# TASK TO CARRY OUT:
Work out how many lines of the data below hold the string "support". Answer with that number alone.

(TASK INPUTS)

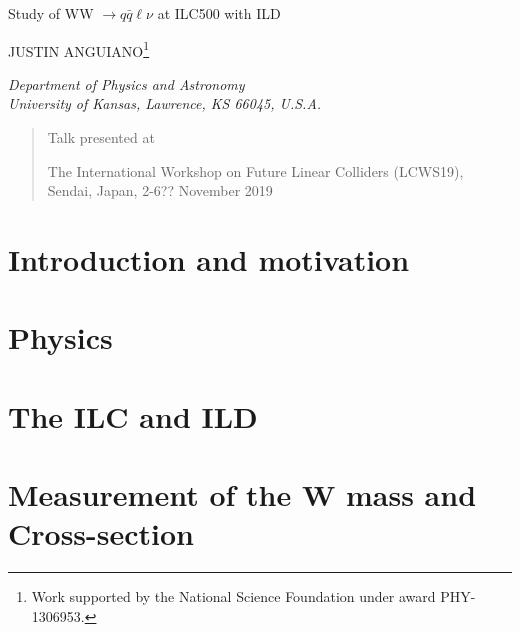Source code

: \documentclass[12pt]{article}
\newcommand\pubnumber{}
\newcommand\pubdate{\today}
\def\kansas{Department of Physics and Astronomy\\
University of Kansas, Lawrence, KS 66045, U.S.A.}
\def\support{\footnote{Work supported by the National Science Foundation  
                       under award PHY-1306953.}}
\def\Title#1{\begin{center} {\Large #1 } \end{center}}
\def\Author#1{\begin{center}{ \sc #1} \end{center}}
\def\Address#1{\begin{center}{ \it #1} \end{center}}
\newcommand\pubblock{\rightline{\begin{tabular}{l} \pubnumber\\
         \pubdate  \end{tabular}}}
\newenvironment{Abstract}{\begin{quotation}  }{\end{quotation}}
\newenvironment{Presented}{\begin{quotation} \begin{center} 
             Talk presented at \end{center}\bigskip 
      \begin{center}\begin{large}}{\end{large}\end{center} \end{quotation}}
\begin{document}
\begin{titlepage}
\pubblock

\vfill
\Title{Study of WW $\rightarrow q\bar{q}\ell\nu$ at ILC500 with ILD }
\vfill
\Author{JUSTIN ANGUIANO\support}
\Address{\kansas}
\vfill
\begin{Abstract}

\end{Abstract}
\vfill
\begin{Presented}
The International Workshop on Future Linear Colliders (LCWS19),\\
Sendai, Japan, 2-6?? November 2019\\
\end{Presented}
\vfill
\end{titlepage}
\def\thefootnote{\fnsymbol{footnote}}
\setcounter{footnote}{0}
%



\section{Introduction and motivation}
\label{sec:Introduction}

\section{Physics}
\label{sec:physics}






\section{The ILC and ILD}
\label{sec:ILC_detector}



\section{Measurement of the W mass and Cross-section}
\label{Current_Work} 
\end{document}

(End TASK INPUTS)

# EXERCISE RESULT:
2